If you answered mostly C or D, congratulations! You should join us in Magda! If you answered mostly A or B… I'm sure you have many other amazing qualities…

In the end, the new teacher commandeered the bus that was supposed to take us somewhere to unload all of her stuff at Savanna. Instead of going somewhere we had planned on going, she made us wait around until she was done. We decided that Savanna was a good choice for her.

Thursday, September 27, 2012

Be Aware


 You know what really bothers me? People who come to other countries – especially to work – and complain when they find out it's not like their own country. Why would you come to another country if you thought it would be the same as America? Or the UK? Or wherever?

Of course, it's going to be different here. You should have known that going in. I hear people complaining about the way things are done here – the Inshallah Attitude. I've heard people complain about the way people act – this is a country that really has a 'saving face' tradition, and therefor, people will tell you what you want to hear, even if it's incorrect. This isn't the same thing as lying. It's an aspect of the culture that you need to be aware of. That you should have been aware of before you got here.

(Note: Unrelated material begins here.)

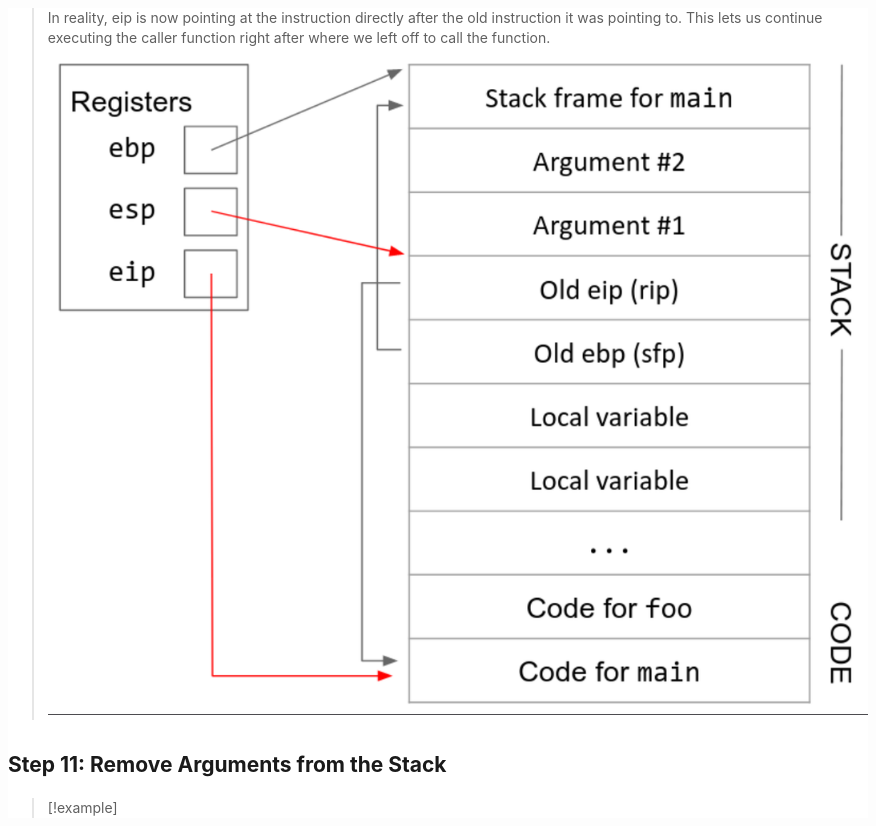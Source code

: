 > In reality, eip is now pointing at the instruction directly after the old instruction it was pointing to. This lets us continue executing the caller function right after where we left off to call the function.![](1_X86_Assembly_Call_Stack.assets/image-20240224151021371.png)


## Step 11: Remove Arguments from the Stack
> [!example]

It's one thing going to a country without doing any research on the place – that's fine. As long as you can adapt to whatever comes your way. But if you are a very inflexible person, set in your ways, then don't sign up for an English teaching job abroad without having a serious soul-searching discussion with yourself. If the way they do things in a country just stands your hair on end and you can't handle it, then don't come.

It's fine to visit such a place, just to see what it's like, but living there is a totally different ball game.

If you have a problem with the way they do things but are willing to adapt, to do things their way for a while, then it will be a growing experience. If you aren't willing to adapt, then of course you are going to have problems.

Another pet peeve of mine is when people aren't aware that they are representing their country when abroad. I am always majorly embarrassed by Americans who act up abroad. I had an encounter with a bunch of drunk Americans in a Jjimjilbang (Korean Spa) once that ended with me leaving in disgust because I didn't want to be associated with them. Do they seriously not understand that they are leaving the worst impression of Americans? Now, everyone who has come into contact with them that night will not only think all Americans are loud, rude, and obnoxious (not to mention drunks), but they will tell their friends and co-workers.

Living in another country is difficult (some more so than others). You have to be aware of so many things at once – political atmosphere, cultural norms, language, local laws, local scams, and most especially, your surroundings. You have to keep these things in your head at all times or run the risk of making a serious mistake that can cost you friends, contacts, money, jobs, or emotional and physical well-being.

But if you can't take the heat, folks, stay out of the kitchen.